Activity
Search the records for the string "Rationale", and show each line where it appears.

[[ Listed entries, beginning ]]

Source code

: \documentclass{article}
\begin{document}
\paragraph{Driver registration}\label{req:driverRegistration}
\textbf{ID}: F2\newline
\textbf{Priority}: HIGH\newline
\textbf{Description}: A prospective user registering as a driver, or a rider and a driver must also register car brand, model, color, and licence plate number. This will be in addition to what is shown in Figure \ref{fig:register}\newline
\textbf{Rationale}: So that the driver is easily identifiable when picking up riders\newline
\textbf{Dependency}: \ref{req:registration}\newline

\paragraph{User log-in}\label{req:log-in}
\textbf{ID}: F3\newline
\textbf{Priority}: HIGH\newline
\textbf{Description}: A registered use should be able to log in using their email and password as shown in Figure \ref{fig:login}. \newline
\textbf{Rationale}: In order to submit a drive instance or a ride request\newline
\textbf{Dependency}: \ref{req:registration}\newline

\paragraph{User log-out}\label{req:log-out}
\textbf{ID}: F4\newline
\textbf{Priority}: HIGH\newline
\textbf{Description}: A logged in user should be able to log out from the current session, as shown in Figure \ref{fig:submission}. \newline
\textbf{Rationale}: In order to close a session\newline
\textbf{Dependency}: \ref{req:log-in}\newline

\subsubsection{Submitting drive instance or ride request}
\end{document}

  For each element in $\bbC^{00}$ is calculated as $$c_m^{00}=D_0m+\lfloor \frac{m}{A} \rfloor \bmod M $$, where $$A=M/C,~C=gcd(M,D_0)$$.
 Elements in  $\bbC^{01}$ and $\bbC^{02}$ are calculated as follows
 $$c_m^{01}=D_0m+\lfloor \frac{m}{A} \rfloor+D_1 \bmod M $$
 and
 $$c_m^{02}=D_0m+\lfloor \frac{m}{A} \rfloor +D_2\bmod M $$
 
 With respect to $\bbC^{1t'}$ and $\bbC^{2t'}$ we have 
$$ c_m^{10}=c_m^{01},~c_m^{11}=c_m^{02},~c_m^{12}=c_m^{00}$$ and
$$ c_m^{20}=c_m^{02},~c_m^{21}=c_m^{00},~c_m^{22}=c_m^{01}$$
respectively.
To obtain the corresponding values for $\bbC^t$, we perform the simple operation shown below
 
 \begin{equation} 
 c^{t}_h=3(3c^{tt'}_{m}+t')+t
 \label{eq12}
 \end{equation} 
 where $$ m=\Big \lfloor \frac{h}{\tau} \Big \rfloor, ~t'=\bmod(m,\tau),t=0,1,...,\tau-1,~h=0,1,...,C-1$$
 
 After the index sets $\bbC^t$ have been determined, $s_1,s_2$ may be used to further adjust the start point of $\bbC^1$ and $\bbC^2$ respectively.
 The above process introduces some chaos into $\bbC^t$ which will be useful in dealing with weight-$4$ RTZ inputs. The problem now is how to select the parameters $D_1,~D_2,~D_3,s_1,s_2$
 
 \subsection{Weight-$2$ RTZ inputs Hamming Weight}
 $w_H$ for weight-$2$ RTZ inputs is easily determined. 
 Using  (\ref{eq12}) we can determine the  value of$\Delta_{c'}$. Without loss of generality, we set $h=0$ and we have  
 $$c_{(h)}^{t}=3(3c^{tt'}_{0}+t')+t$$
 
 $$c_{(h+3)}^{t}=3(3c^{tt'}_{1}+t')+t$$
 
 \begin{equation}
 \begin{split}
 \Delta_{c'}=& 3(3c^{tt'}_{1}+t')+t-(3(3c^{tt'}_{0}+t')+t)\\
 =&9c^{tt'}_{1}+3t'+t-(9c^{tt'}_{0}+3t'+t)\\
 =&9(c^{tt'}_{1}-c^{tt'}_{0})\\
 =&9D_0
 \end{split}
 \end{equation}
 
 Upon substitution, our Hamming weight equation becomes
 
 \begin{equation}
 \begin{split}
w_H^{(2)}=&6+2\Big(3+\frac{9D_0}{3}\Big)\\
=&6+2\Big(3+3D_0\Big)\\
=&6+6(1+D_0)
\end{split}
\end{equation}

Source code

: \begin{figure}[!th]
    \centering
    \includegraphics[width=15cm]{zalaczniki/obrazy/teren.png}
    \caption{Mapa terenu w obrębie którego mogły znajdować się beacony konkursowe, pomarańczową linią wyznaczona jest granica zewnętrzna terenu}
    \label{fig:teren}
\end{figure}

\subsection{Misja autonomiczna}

[[ Listed entries, end ]]

Exercise solution
\textbf{Rationale}: So that the driver is easily identifiable when picking up riders\newline
\textbf{Rationale}: In order to submit a drive instance or a ride request\newline
\textbf{Rationale}: In order to close a session\newline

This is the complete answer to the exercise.